Diyerek konuştu öğretmen. Yüzünde bir gülümseme ile, kollarını iki yana açıp öğrencilerine baktı. Ardından konuşmasını devam ettirdi.

"Ben Hwasa. Savunma öğretmeninizim."

Jeongin, tanışmada saygı anlamında kafasını aşşağı eğdi. Ancak aklında ki düşünceler, beynini yiyordu.
Savunma gerektirecek ne olabilirdi ki diye düşündü. Ayrıca sınıf arkadaşları garip garip şeyler yapıyordu. Nereye düşmüştü böyle?

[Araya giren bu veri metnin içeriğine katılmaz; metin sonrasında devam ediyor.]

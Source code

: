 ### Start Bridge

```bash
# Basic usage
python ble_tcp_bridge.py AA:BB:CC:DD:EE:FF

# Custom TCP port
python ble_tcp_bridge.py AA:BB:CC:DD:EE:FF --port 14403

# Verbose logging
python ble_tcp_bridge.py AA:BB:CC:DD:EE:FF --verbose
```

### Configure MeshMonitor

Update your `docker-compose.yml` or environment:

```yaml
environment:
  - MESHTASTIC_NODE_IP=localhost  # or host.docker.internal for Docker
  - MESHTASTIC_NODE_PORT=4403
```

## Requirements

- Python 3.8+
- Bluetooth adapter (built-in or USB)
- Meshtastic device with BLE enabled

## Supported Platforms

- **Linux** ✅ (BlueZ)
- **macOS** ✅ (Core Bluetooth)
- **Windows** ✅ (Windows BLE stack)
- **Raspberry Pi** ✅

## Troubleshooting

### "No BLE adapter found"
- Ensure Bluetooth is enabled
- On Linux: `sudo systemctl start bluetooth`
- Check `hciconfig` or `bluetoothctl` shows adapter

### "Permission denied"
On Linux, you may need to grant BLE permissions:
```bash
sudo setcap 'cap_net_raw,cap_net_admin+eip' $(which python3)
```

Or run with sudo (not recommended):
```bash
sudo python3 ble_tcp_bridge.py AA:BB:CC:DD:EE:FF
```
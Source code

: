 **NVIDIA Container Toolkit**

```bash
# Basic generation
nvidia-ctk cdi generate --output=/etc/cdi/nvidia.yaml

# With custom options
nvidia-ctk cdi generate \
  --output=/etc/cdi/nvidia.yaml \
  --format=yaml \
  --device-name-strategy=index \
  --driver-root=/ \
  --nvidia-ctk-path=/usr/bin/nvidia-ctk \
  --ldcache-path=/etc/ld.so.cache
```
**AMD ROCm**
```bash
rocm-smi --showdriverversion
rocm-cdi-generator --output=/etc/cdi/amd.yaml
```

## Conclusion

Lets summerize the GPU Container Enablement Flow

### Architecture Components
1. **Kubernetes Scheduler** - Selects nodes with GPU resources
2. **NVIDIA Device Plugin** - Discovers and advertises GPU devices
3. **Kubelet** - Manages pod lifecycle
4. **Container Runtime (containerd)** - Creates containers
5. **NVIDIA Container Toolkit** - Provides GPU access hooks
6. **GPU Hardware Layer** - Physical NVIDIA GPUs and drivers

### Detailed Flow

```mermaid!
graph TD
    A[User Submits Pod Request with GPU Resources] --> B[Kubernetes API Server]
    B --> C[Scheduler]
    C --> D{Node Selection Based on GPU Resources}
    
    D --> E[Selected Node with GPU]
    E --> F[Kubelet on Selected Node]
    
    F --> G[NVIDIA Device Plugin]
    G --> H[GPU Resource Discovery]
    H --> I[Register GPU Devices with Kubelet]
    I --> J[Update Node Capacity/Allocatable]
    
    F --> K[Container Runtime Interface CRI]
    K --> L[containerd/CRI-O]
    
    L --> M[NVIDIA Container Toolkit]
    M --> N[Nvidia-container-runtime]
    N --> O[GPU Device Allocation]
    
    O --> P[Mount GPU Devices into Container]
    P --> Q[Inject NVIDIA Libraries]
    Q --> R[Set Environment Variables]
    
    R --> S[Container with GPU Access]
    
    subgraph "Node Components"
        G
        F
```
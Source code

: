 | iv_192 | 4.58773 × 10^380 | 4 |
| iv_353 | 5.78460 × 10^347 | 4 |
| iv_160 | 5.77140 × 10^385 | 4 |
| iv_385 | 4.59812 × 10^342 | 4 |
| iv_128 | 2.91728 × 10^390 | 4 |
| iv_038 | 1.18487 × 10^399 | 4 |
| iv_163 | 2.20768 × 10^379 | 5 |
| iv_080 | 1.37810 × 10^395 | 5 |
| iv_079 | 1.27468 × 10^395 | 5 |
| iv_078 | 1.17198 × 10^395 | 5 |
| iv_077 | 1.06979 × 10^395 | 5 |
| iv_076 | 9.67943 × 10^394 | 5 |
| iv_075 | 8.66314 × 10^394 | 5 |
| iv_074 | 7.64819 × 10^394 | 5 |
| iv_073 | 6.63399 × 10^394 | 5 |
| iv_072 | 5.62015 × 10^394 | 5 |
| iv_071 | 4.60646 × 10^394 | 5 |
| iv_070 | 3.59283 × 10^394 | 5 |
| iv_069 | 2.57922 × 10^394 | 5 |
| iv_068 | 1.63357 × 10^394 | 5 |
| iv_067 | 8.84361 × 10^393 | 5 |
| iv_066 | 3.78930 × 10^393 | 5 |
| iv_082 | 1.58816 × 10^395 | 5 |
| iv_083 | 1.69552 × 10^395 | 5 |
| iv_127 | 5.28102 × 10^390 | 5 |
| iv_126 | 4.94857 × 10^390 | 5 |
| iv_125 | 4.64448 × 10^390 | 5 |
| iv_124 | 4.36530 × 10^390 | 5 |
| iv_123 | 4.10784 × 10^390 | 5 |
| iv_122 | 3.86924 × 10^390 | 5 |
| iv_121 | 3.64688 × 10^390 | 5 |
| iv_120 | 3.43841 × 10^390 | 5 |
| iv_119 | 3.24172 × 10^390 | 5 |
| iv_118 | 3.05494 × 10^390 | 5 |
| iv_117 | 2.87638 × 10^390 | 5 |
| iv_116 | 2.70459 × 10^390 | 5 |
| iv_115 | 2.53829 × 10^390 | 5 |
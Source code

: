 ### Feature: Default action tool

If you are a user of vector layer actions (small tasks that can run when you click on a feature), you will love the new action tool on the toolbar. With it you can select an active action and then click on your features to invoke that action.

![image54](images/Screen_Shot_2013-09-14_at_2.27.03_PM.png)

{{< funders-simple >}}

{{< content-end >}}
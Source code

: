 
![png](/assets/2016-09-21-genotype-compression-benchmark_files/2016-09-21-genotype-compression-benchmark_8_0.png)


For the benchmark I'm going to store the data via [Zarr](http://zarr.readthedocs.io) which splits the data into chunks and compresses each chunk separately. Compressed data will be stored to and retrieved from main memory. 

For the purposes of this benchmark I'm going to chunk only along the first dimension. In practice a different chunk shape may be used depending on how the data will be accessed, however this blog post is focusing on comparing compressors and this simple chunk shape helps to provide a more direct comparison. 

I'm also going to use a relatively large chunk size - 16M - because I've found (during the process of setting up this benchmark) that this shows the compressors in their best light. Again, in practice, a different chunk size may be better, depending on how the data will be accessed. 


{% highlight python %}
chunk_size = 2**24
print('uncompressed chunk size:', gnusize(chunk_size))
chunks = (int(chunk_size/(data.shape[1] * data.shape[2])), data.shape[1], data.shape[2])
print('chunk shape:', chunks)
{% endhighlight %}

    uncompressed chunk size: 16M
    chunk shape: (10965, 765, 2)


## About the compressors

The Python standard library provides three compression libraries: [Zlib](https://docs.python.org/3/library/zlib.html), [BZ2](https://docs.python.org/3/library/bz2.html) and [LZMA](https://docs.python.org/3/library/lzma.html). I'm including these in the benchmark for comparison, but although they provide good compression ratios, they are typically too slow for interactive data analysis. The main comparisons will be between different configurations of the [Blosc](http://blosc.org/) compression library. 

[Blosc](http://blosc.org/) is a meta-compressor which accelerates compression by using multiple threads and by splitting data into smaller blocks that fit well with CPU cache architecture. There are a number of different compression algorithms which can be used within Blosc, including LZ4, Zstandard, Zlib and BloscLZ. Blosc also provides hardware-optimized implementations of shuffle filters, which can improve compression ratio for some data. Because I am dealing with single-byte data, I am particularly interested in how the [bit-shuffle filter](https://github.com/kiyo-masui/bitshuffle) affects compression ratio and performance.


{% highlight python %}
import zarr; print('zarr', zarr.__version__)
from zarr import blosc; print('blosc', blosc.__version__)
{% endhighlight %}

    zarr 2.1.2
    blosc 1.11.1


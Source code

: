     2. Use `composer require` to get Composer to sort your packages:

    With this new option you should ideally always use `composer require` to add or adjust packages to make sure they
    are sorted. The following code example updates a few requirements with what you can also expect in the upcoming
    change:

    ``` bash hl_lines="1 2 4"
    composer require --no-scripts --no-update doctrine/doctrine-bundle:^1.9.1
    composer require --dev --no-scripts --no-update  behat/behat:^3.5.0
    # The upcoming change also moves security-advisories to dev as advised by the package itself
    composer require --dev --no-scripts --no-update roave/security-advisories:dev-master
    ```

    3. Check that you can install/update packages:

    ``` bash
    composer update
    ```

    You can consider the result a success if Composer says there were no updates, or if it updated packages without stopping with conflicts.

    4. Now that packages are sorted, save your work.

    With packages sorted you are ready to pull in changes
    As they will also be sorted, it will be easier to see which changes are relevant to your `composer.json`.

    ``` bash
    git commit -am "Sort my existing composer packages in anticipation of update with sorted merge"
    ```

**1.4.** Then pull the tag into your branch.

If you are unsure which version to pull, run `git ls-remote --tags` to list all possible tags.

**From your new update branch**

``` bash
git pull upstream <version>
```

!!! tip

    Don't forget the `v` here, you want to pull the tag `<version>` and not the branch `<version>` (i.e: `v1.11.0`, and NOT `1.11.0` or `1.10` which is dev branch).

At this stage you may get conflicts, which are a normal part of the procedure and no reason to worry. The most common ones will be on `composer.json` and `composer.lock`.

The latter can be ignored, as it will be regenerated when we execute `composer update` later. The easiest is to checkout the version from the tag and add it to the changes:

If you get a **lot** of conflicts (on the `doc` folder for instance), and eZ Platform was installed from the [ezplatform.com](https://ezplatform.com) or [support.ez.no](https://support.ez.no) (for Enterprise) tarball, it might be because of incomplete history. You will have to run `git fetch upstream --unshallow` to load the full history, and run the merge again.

Öğretmen bir süre daha kendini tanıttıktan sonra ders için sayfalarını açmalarını söyledi. Ancak Jeongin ne kadar uğraşırsa uğraşsın, o sayfayı elini kullanmadan açamıyordu. Onu sinir eden şey ise yanda, onun yapamadığını gülerek izleyen Hwang Hyunjin'di. Yüzüne yine o sinir bozucu bakışı takmıştı. Elini masaya koymuş, kafasını ise eline yaslamış Jeongin'i izliyordu. Jeongin içinden gıcık diye geçirmişti. Muhtemelen onun yapamadıklarını yapabildiği için övünecekti. Tam da tahmin ettiği gibi olmuştu.

•••

Bahçeye çıktıklarında, Felix Jeongin'in yanında yürümüş, ona okulu tanıtmıştı. En son diğerlerinin otuduğu çardağa geçmişler sohbet ediyorlardı. Jeongin Felix'in arkadaşları ile de tanışmıştı. İçlerinden Felix dışında en çok sevdiği kişi Jisung olmuştu. Fazla neşeliydi. Onlar sohbet ederken yanlarına gelen dörtlü ile oturan çocukların neşesi kaçtı. Hyunjin öne bir adım atmış, elindeki araba anahtarını sallarken Jeongin'e çevirmişti bakışlarını.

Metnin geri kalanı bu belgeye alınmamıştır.